*The task*.
Please return only the lines from the one holding "could block this" through the one holding "experiment is below", exactly as they appear in the records below, both ends included.
Start of Block
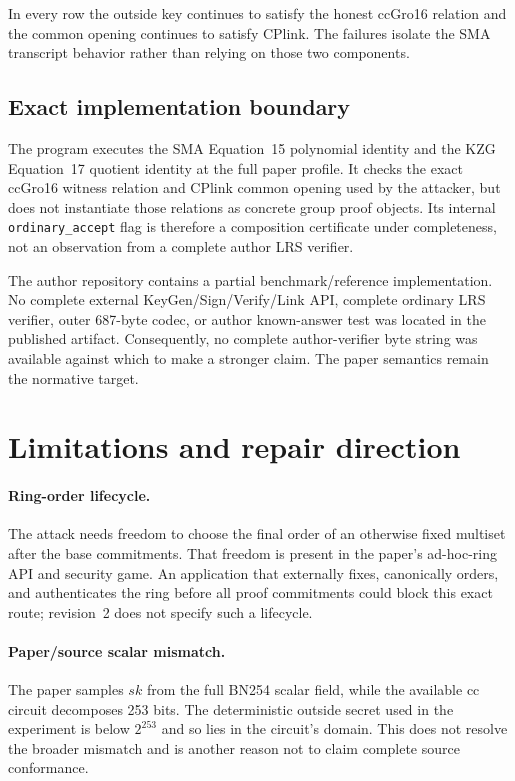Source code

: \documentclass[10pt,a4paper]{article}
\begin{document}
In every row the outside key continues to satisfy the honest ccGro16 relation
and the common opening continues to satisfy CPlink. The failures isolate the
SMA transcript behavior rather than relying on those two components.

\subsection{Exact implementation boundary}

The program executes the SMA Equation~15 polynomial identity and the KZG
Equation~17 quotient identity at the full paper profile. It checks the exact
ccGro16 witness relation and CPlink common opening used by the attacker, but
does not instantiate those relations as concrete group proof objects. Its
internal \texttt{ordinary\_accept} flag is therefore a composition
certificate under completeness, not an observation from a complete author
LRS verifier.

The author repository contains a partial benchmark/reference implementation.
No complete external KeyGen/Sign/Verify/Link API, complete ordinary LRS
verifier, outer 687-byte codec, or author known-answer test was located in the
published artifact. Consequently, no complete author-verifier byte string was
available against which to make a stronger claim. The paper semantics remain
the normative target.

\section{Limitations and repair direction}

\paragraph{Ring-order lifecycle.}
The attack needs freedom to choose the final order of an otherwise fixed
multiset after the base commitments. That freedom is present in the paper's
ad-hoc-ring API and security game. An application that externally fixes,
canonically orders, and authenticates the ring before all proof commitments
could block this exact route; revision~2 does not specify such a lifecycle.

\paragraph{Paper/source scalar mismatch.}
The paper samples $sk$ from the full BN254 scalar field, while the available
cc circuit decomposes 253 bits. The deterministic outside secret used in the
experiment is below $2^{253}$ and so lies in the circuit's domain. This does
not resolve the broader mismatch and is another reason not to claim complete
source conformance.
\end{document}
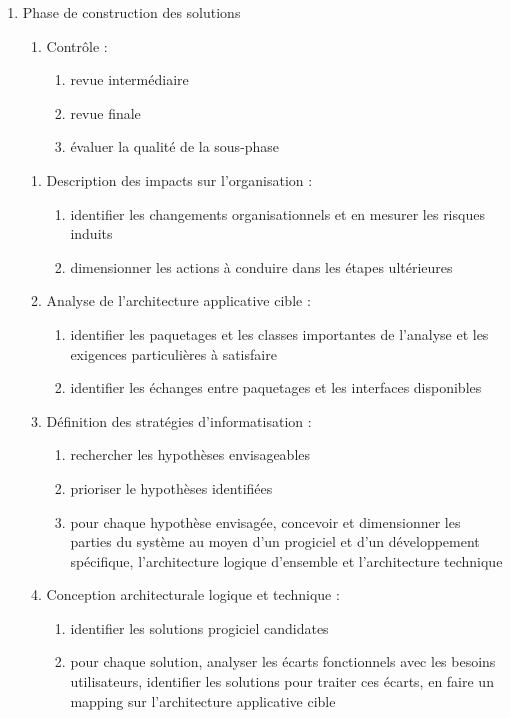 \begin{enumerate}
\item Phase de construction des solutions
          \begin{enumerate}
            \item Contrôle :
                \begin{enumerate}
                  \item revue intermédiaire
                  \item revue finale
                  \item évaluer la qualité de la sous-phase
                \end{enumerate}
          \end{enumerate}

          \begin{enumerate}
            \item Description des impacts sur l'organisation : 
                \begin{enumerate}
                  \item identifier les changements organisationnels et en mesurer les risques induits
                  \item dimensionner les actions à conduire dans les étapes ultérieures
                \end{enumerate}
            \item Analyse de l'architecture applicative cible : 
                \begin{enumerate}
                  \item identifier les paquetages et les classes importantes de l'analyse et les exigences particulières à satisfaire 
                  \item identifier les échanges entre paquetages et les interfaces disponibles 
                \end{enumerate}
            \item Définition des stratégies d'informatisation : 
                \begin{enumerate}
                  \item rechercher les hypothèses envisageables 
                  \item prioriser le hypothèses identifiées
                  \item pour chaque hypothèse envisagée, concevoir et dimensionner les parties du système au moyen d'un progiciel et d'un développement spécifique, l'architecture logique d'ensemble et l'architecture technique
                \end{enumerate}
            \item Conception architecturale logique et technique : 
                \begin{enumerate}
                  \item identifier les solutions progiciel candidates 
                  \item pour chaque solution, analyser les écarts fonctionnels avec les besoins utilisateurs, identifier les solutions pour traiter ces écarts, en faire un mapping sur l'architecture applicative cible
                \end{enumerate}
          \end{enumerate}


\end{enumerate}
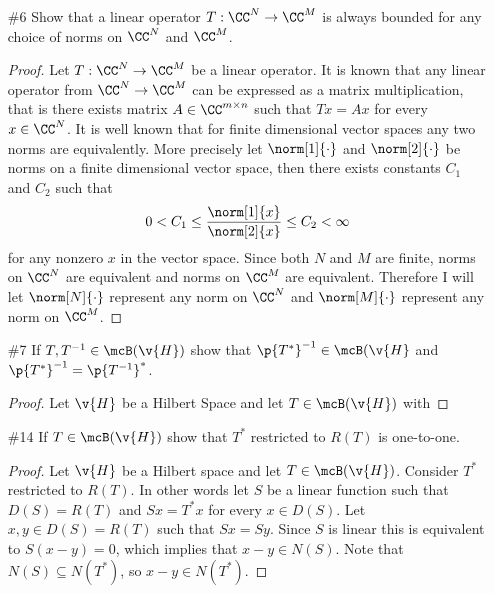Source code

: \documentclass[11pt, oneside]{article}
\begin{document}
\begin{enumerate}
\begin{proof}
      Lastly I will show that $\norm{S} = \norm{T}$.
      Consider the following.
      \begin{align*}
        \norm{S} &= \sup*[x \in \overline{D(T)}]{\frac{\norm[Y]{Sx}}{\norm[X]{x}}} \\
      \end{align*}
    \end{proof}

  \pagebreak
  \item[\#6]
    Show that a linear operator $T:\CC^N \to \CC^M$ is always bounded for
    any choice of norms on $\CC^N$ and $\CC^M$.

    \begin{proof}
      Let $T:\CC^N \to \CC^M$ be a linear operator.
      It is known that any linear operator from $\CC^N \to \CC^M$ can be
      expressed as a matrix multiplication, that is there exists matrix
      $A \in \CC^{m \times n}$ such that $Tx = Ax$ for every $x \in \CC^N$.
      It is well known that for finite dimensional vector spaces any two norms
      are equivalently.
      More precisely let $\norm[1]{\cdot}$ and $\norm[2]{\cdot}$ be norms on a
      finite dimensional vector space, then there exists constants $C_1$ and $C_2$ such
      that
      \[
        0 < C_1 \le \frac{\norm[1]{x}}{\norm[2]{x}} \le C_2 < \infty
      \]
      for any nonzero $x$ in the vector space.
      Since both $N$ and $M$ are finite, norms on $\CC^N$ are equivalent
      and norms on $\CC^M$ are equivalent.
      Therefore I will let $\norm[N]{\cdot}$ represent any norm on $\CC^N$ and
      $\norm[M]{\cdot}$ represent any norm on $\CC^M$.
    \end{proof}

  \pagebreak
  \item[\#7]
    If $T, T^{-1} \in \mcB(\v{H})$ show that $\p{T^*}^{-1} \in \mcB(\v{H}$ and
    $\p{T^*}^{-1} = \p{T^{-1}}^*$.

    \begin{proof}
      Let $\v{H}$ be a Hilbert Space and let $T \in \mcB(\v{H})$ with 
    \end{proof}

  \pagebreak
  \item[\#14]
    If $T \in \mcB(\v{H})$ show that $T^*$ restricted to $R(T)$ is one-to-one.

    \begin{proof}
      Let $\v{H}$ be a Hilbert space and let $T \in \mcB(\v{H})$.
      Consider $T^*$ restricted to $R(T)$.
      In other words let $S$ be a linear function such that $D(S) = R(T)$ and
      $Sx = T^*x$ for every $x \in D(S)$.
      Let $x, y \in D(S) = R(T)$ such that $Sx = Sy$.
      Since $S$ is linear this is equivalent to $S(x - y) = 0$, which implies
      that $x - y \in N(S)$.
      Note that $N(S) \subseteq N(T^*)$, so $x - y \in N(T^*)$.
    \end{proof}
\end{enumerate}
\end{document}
End of Block
*Output of the exercise*.
could block this exact route; revision~2 does not specify such a lifecycle.

\paragraph{Paper/source scalar mismatch.}
The paper samples $sk$ from the full BN254 scalar field, while the available
cc circuit decomposes 253 bits. The deterministic outside secret used in the
experiment is below $2^{253}$ and so lies in the circuit's domain. This does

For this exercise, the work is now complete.